This repository contains the code for BioLab's submission to the SDFR Challenge.
Use the Conda environment provided in the environment.yml
file:
conda env create -f environment.yml
conda activate sdfr
Before training, it is essential to correctly align the images. To do so, run the following script:
python dataset_generator/align.py --dataset-path /path/to/dataset --output-path /path/to/output --batch-size 1 --device cuda:0 --image-size 112 --num-workers 8
Our employed training sets are:
We internally tested our model against LFW.

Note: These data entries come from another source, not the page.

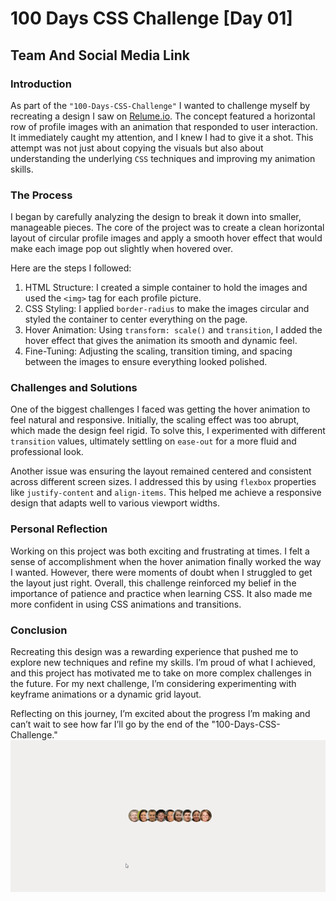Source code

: # 100 Days CSS Challenge [Day 01]

## Team And Social Media Link
### Introduction

As part of the `"100-Days-CSS-Challenge"` I wanted to challenge myself by recreating a design I saw on [Relume.io](https://www.relume.io/). The concept featured a horizontal row of profile images with an animation that responded to user interaction. It immediately caught my attention, and I knew I had to give it a shot. This attempt was not just about copying the visuals but also about understanding the underlying `CSS` techniques and improving my animation skills.

### The Process

I began by carefully analyzing the design to break it down into smaller, manageable pieces. The core of the project was to create a clean horizontal layout of circular profile images and apply a smooth hover effect that would make each image pop out slightly when hovered over.

Here are the steps I followed:
1. HTML Structure: I created a simple container to hold the images and used the `<img>` tag for each profile picture.
2. CSS Styling: I applied `border-radius` to make the images circular and styled the container to center everything on the page.
3. Hover Animation: Using `transform: scale()` and `transition`, I added the hover effect that gives the animation its smooth and dynamic feel.
4. Fine-Tuning: Adjusting the scaling, transition timing, and spacing between the images to ensure everything looked polished.

### Challenges and Solutions

One of the biggest challenges I faced was getting the hover animation to feel natural and responsive. Initially, the scaling effect was too abrupt, which made the design feel rigid. To solve this, I experimented with different `transition` values, ultimately settling on `ease-out` for a more fluid and professional look.

Another issue was ensuring the layout remained centered and consistent across different screen sizes. I addressed this by using `flexbox` properties like `justify-content` and `align-items`. This helped me achieve a responsive design that adapts well to various viewport widths.

### Personal Reflection

Working on this project was both exciting and frustrating at times. I felt a sense of accomplishment when the hover animation finally worked the way I wanted. However, there were moments of doubt when I struggled to get the layout just right. Overall, this challenge reinforced my belief in the importance of patience and practice when learning CSS. It also made me more confident in using CSS animations and transitions.

### Conclusion

Recreating this design was a rewarding experience that pushed me to explore new techniques and refine my skills. I’m proud of what I achieved, and this project has motivated me to take on more complex challenges in the future. For my next challenge, I’m considering experimenting with keyframe animations or a dynamic grid layout.

Reflecting on this journey, I’m excited about the progress I’m making and can’t wait to see how far I’ll go by the end of the "100-Days-CSS-Challenge."
![Day 01](/Day%2001/img/Day%2001.gif)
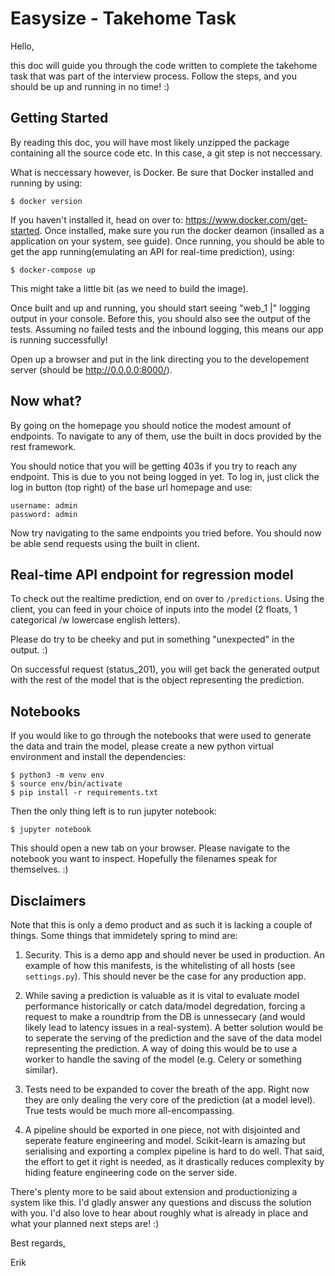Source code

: # Easysize - Takehome Task

Hello,

this doc will guide you through the code written to complete the takehome task that was part of the interview process. Follow the steps, and you should be up and running in no time! :)


## Getting Started

By reading this doc, you will have most likely unzipped the package containing all the source code etc. In this case, a git step is not neccessary.

What is neccessary however, is Docker. Be sure that Docker installed and running by using:

    $ docker version

If you haven't installed it, head on over to: https://www.docker.com/get-started. Once installed, make sure you run the docker deamon (insalled as a application on your system, see guide). Once running, you should be able to get the app running(emulating an API for real-time prediction), using:

    $ docker-compose up

This might take a little bit (as we need to build the image). 

Once built and up and running, you should start seeing "web_1   |" logging output in your console. Before this, you should also see the output of the tests. Assuming no failed tests and the inbound logging, this means our app is running successfully! 

Open up a browser and put in the link directing you to the developement server (should be http://0.0.0.0:8000/). 

## Now what?

By going on the homepage you should notice the modest amount of endpoints. To navigate to any of them, use the built in docs provided by the rest framework.

You should notice that you will be getting 403s if you try to reach any endpoint. This is due to you not being logged in yet. To log in, just click the log in button (top right) of the base url homepage and use:

    username: admin
    password: admin

Now try navigating to the same endpoints you tried before. You should now be able send requests using the built in client. 

## Real-time API endpoint for regression model

To check out the realtime prediction, end on over to <code>/predictions</code>. Using the client, you can feed in your choice of inputs into the model (2 floats, 1 categorical /w lowercase english letters).

Please do try to be cheeky and put in something "unexpected" in the output. :)

On successful request (status_201), you will get back the generated output with the rest of the model that is the object representing the prediction.

## Notebooks

If you would like to go through the notebooks that were used to generate the data and train the model, please create a new python virtual environment and install the dependencies:

    $ python3 -m venv env
    $ source env/bin/activate
    $ pip install -r requirements.txt

Then the only thing left is to run jupyter notebook:

    $ jupyter notebook

This should open a new tab on your browser. Please navigate to the notebook you want to inspect. Hopefully the filenames speak for themselves. :)


## Disclaimers

Note that this is only a demo product and as such it is lacking a couple of things. Some things that immidetely spring to mind are:

1. Security. This is a demo app and should never be used in production. An example of how this manifests, is the whitelisting of all hosts (see <code>settings.py</code>). This should never be the case for any production app.

2. While saving a prediction is valuable as it is vital to evaluate model performance historically or catch data/model degredation, forcing a request to make a roundtrip from the DB is unnessecary (and would likely lead to latency issues in a real-system). A better solution would be to seperate the serving of the prediction and the save of the data model representing the prediction. A way of doing this would be to use a worker to handle the saving of the model (e.g. Celery or something similar).

3. Tests need to be expanded to cover the breath of the app. Right now they are only dealing the very core of the prediction (at a model level). True tests would be much more all-encompassing.

4. A pipeline should be exported in one piece, not with disjointed and seperate feature engineering and model. Scikit-learn is amazing but serialising and exporting a complex pipeline is hard to do well. That said, the effort to get it right is needed, as it drastically reduces complexity by hiding feature engineering code on the server side.

There's plenty more to be said about extension and productionizing a system like this. I'd gladly answer any questions and discuss the solution with you. I'd also love to hear about roughly what is already in place and what your planned next steps are! :)

Best regards,

Erik

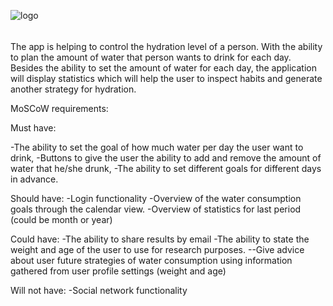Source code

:![logo](https://www.graphicsprings.com/filestorage/stencils/bc553e3c14e3461e2ccf341924cd219b.png?width=500&height=500)

######
The app is helping to control the hydration level of a person. With the ability to plan the amount of water that person wants to drink for each day.
Besides the ability to set the amount of water for each day, the application will display statistics which will help the user to inspect habits and 
generate another strategy for hydration.

MoSCoW requirements:

Must have:

-The ability to set the goal of how much water per day the user want to drink,
-Buttons to give the user the ability to add and remove the amount of water that he/she drunk,
-The ability to set different goals for different days in advance.

Should have:
-Login functionality
-Overview of the water consumption goals through the calendar view.
-Overview of statistics for last period (could be month or year)

Could have:
-The ability to share results by email
-The ability to state the weight and age of the user to use for research purposes.
--Give advice about user future strategies of water consumption using information gathered from user profile settings (weight and age)


Will not have:
-Social network functionality

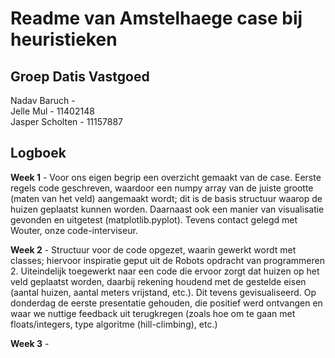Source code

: # Readme van Amstelhaege case bij heuristieken
## Groep Datis Vastgoed
Nadav Baruch - </br>
Jelle Mul - 11402148</br>
Jasper Scholten - 11157887

## Logboek
**Week 1** - Voor ons eigen begrip een overzicht gemaakt van de case. Eerste regels code geschreven, waardoor een numpy array van de juiste grootte (maten van het veld) aangemaakt wordt; dit is de basis structuur waarop de huizen geplaatst kunnen worden. Daarnaast ook een manier van visualisatie gevonden en uitgetest (matplotlib.pyplot). Tevens contact gelegd met Wouter, onze code-interviseur.

**Week 2** - Structuur voor de code opgezet, waarin gewerkt wordt met classes; hiervoor inspiratie geput uit de Robots opdracht van programmeren 2. Uiteindelijk toegewerkt naar een code die ervoor zorgt dat huizen op het veld geplaatst worden, daarbij rekening houdend met de gestelde eisen (aantal huizen, aantal meters vrijstand, etc.). Dit tevens gevisualiseerd. Op donderdag de eerste presentatie gehouden, die positief werd ontvangen en waar we nuttige feedback uit terugkregen (zoals hoe om te gaan met floats/integers, type algoritme (hill-climbing), etc.)

**Week 3** -
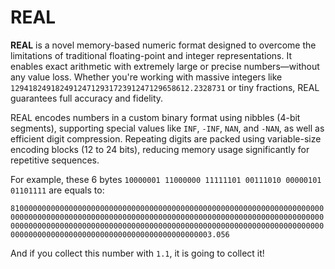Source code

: # REAL
**REAL** is a novel memory-based numeric format designed to overcome the limitations of traditional floating-point and integer representations. It enables exact arithmetic with extremely large or precise numbers—without any value loss. Whether you're working with massive integers like `1294182491824912471293172391247129658612.2328731` or tiny fractions, REAL guarantees full accuracy and fidelity.

REAL encodes numbers in a custom binary format using nibbles (4-bit segments), supporting special values like `INF`, `-INF`, `NAN`, and `-NAN`, as well as efficient digit compression. Repeating digits are packed using variable-size encoding blocks (12 to 24 bits), reducing memory usage significantly for repetitive sequences.

For example, these 6 bytes `10000001 11000000 11111101 00111010 00000101 01101111` are equals to:

`810000000000000000000000000000000000000000000000000000000000000000000000000000000000000000000000000000000000000000000000000000000000000000000000000000000000000000000000000000000000000000000000000000000000000000000000000000000000000000000000000000000000003.056`

And if you collect this number with `1.1`, it is going to collect it!

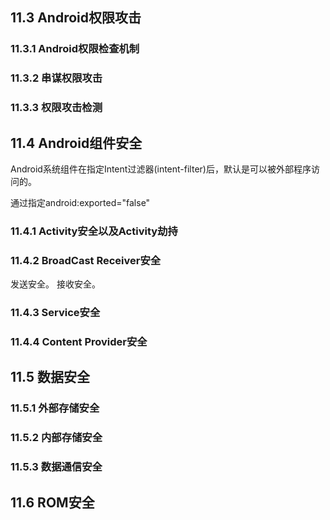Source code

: ## 11.3 Android权限攻击
### 11.3.1 Android权限检查机制

### 11.3.2 串谋权限攻击

### 11.3.3 权限攻击检测

## 11.4 Android组件安全

Android系统组件在指定Intent过滤器(intent-filter)后，默认是可以被外部程序访问的。

通过指定android:exported="false"

### 11.4.1 Activity安全以及Activity劫持

### 11.4.2 BroadCast Receiver安全

发送安全。
接收安全。

### 11.4.3 Service安全

### 11.4.4 Content Provider安全

## 11.5 数据安全

### 11.5.1 外部存储安全

### 11.5.2 内部存储安全

### 11.5.3 数据通信安全

## 11.6 ROM安全



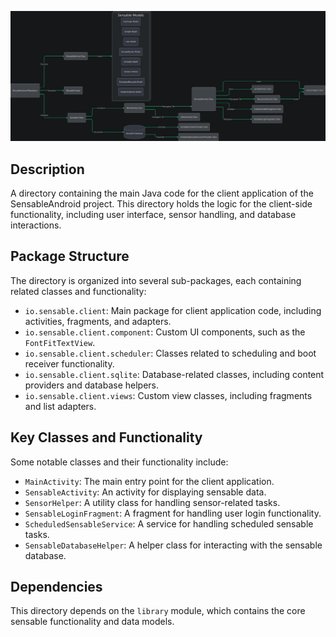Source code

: ![Alt text](./README.md.svg)

## Description

A directory containing the main Java code for the client application of the SensableAndroid project. This directory holds the logic for the client-side functionality, including user interface, sensor handling, and database interactions.


## Package Structure

The directory is organized into several sub-packages, each containing related classes and functionality:

* `io.sensable.client`: Main package for client application code, including activities, fragments, and adapters.
* `io.sensable.client.component`: Custom UI components, such as the `FontFitTextView`.
* `io.sensable.client.scheduler`: Classes related to scheduling and boot receiver functionality.
* `io.sensable.client.sqlite`: Database-related classes, including content providers and database helpers.
* `io.sensable.client.views`: Custom view classes, including fragments and list adapters.


## Key Classes and Functionality

Some notable classes and their functionality include:

* `MainActivity`: The main entry point for the client application.
* `SensableActivity`: An activity for displaying sensable data.
* `SensorHelper`: A utility class for handling sensor-related tasks.
* `SensableLoginFragment`: A fragment for handling user login functionality.
* `ScheduledSensableService`: A service for handling scheduled sensable tasks.
* `SensableDatabaseHelper`: A helper class for interacting with the sensable database.


## Dependencies

This directory depends on the `library` module, which contains the core sensable functionality and data models.



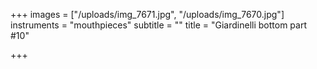 +++
images = ["/uploads/img_7671.jpg", "/uploads/img_7670.jpg"]
instruments = "mouthpieces"
subtitle = ""
title = "Giardinelli bottom part #10"

+++
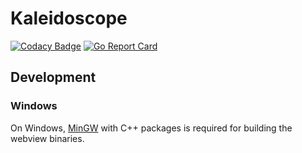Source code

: # Kaleidoscope

[![Codacy Badge](https://api.codacy.com/project/badge/Grade/4081a6abcfde40429a499631c944c295)](https://app.codacy.com/gh/karashiiro/Kaleidoscope?utm_source=github.com&utm_medium=referral&utm_content=karashiiro/Kaleidoscope&utm_campaign=Badge_Grade_Settings)
[![Go Report Card](https://goreportcard.com/badge/github.com/karashiiro/Kaleidoscope)](https://goreportcard.com/report/github.com/karashiiro/Kaleidoscope)

## Development

### Windows
On Windows, [MinGW](https://sourceforge.net/projects/mingw/files/Installer/mingw-get-setup.exe/download) with C++ packages is required for building the webview binaries.
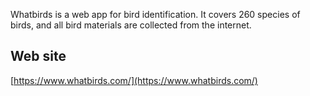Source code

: Whatbirds is a web app for bird identification.
It covers 260 species of birds, and all bird materials are collected from the internet.

## Web site

[https://www.whatbirds.com/](https://www.whatbirds.com/)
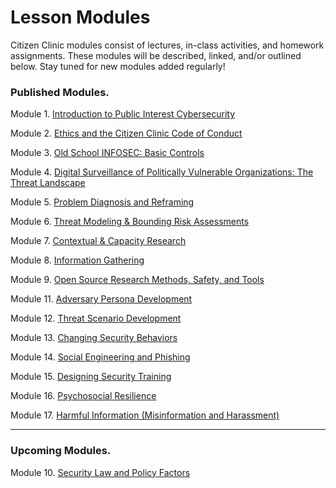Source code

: # Lesson Modules

Citizen Clinic modules consist of lectures, in-class activities, and homework assignments. These modules will be described, linked, and/or outlined below. Stay tuned for new modules added regularly! 

### Published Modules. 

Module 1. [Introduction to Public Interest Cybersecurity](../Modules/Intro/Intro/) 

Module 2. [Ethics and the Citizen Clinic Code of Conduct](../Modules/Ethics/Ethics/) 

Module 3. [Old School INFOSEC: Basic Controls](../Modules/Basics/Basics/)

Module 4. [Digital Surveillance of Politically Vulnerable Organizations: The Threat Landscape](../Modules/Threat_Landscape/Threat_Landscape/)

Module 5. [Problem Diagnosis and Reframing](../Modules/Problem_Reframing/Problem_Reframing/)

Module 6. [Threat Modeling & Bounding Risk Assessments ](../Modules/Threat_Modeling/Threat_Modeling/)

Module 7. [Contextual & Capacity Research](../Modules/Contextual_Research/Contextual_Research/)

Module 8. [Information Gathering](../Modules/Information_Gathering/Information_Gathering/)

Module 9. [Open Source Research Methods, Safety, and Tools](../Modules/OSINT/OSINT/)

Module 11. [Adversary Persona Development](../Modules/Adversary_Personas/Adversary_Personas/)

Module 12. [Threat Scenario Development](../Modules/Threat_Scenarios/Threat_Scenarios/)

Module 13. [Changing Security Behaviors](../Modules/Behavioral_Security/Behavioral_Security/)

Module 14. [Social Engineering and Phishing](../Modules/Social_Engineering/Social_Engineering/)

Module 15. [Designing Security Training](../Modules/Designing_Training/Designing_Training/)

Module 16. [Psychosocial Resilience](../Modules/Psychosocial_Resilience/Psychosocial_Resilience/)

Module 17. [Harmful Information (Misinformation and Harassment)](../Modules/Harmful_Information/Harmful_Information/)
____


### Upcoming Modules.

Module 10. [Security Law and Policy Factors](../Modules/Law_and_Policy/Law_and_Policy/)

The experiment configuration files are:
experiments/synth_idiffface.yml
for task 1experiments/synth_all_iresnet100.yml
for task 2
Moreover, change the LFW root path in experiments/train.yml
and experiments/test.yml
accordingly.
In that root there must be a file called test_pairs.txt
, which can be found in the experiments/
directory of this repository.
To train the model, run:
python main.py fit -c experiments/train.yml -c experiments/experiment_file_here.yml
To test the model, run:
python main.py test -c experiments/test.yml -c experiments/experiment_file_here.yml --trainer.logger.init_args.id wandb_run_id --ckpt_path /path/to/checkpoint
To generate our celebrities dataset with Stable Diffusion, run the following commands:
cd dataset_generator
python query_all_occupations.py
This will download from Wikidata a .csv file containing the subjects that will be generated.
To generate the dataset, we use Stable Diffusion WebUI, packaged in a Singularity image to allow for multi-node multi-GPU processing in a SLURM environment.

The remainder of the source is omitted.